■ WORK INSTRUCTIONS ■
Read the entries below and pull out each line with the string "cookiecutter".

(Stored data)
BEGIN
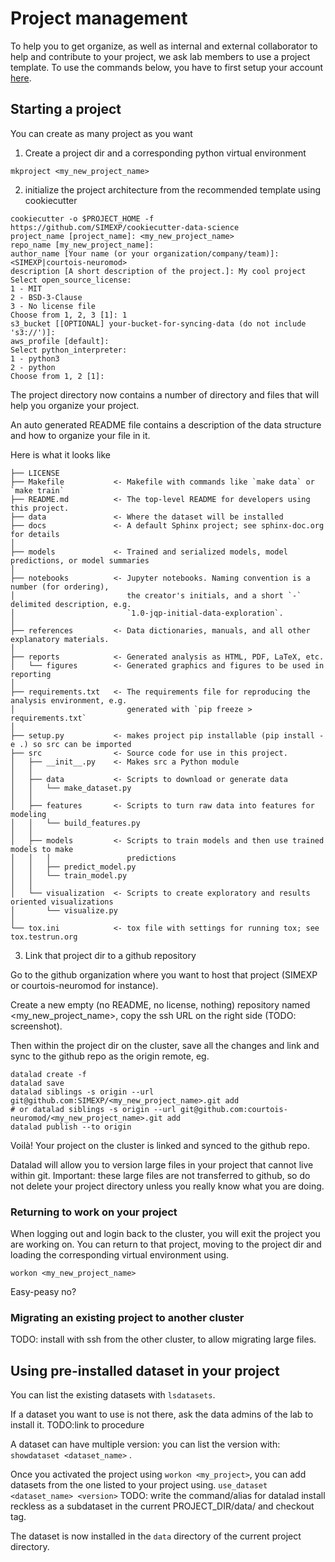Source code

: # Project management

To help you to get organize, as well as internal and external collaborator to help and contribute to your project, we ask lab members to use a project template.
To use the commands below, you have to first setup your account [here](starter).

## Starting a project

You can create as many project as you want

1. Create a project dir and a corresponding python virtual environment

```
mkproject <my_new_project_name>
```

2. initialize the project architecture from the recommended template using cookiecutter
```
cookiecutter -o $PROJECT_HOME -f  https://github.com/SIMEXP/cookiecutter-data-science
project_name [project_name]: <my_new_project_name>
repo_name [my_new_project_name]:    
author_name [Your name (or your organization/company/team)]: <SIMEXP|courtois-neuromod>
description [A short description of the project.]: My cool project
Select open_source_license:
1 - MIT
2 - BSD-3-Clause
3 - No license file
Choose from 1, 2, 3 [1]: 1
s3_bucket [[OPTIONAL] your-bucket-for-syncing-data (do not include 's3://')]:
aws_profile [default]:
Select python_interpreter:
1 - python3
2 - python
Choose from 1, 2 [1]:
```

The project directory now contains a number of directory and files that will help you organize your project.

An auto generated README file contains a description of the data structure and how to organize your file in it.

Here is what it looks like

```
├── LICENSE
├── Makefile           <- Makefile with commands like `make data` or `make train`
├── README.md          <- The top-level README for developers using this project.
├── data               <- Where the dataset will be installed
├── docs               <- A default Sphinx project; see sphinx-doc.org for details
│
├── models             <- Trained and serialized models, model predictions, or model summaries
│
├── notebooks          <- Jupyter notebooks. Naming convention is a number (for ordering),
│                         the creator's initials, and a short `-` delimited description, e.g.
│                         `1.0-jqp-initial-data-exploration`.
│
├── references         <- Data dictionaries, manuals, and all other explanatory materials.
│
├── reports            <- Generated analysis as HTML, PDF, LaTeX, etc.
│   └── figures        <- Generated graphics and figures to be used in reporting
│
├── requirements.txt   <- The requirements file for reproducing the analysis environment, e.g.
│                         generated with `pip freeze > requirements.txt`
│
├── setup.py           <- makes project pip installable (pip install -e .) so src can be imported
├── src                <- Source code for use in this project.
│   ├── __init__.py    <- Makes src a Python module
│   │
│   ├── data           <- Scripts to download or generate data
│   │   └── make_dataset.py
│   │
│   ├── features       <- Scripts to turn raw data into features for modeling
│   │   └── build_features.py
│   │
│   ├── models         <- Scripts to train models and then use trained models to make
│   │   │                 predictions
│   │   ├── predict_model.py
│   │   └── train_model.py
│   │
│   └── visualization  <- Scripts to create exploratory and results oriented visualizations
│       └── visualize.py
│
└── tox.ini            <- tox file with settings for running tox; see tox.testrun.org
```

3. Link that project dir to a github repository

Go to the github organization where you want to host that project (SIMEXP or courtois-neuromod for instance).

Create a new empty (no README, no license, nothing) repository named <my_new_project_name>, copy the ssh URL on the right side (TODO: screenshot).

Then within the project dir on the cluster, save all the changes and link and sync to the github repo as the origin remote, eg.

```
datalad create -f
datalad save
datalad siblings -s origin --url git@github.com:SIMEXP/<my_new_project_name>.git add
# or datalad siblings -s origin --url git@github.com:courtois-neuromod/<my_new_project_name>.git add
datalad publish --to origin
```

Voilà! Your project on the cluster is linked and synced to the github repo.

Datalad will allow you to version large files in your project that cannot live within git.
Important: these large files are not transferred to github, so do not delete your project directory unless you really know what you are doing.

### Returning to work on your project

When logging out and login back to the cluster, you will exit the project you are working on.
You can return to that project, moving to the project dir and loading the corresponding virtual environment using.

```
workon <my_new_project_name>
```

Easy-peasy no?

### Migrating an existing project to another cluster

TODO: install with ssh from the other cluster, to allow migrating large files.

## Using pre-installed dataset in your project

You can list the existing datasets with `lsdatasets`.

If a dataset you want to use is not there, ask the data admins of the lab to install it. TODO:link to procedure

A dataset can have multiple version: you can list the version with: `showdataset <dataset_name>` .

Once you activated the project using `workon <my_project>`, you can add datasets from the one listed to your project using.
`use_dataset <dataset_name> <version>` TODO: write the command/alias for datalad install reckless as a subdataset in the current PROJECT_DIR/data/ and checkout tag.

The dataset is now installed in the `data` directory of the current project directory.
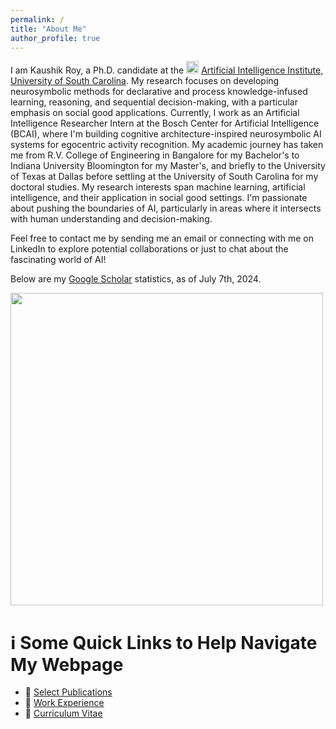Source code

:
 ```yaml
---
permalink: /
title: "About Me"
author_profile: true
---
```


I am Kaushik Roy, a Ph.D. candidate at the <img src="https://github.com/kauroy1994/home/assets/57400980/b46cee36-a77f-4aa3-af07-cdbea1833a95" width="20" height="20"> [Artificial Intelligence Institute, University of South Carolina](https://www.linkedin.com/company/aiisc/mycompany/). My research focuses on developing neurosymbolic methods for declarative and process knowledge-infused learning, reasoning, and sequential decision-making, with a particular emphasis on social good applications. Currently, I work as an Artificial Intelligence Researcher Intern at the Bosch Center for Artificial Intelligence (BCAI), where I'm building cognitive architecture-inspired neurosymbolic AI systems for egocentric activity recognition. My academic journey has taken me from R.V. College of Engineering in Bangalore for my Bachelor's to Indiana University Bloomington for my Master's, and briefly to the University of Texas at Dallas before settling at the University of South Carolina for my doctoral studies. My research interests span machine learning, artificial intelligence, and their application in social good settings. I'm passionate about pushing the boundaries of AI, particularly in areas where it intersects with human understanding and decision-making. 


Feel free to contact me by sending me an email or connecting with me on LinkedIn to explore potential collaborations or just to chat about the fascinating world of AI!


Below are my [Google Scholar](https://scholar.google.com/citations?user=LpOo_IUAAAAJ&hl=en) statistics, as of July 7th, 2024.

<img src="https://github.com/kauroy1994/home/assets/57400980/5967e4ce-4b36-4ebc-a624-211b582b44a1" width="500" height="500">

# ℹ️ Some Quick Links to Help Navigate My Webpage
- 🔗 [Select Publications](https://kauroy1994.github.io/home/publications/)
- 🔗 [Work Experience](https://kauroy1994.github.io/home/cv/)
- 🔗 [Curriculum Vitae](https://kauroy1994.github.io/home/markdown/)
END
■ RESULT ■
2. initialize the project architecture from the recommended template using cookiecutter
cookiecutter -o $PROJECT_HOME -f  https://github.com/SIMEXP/cookiecutter-data-science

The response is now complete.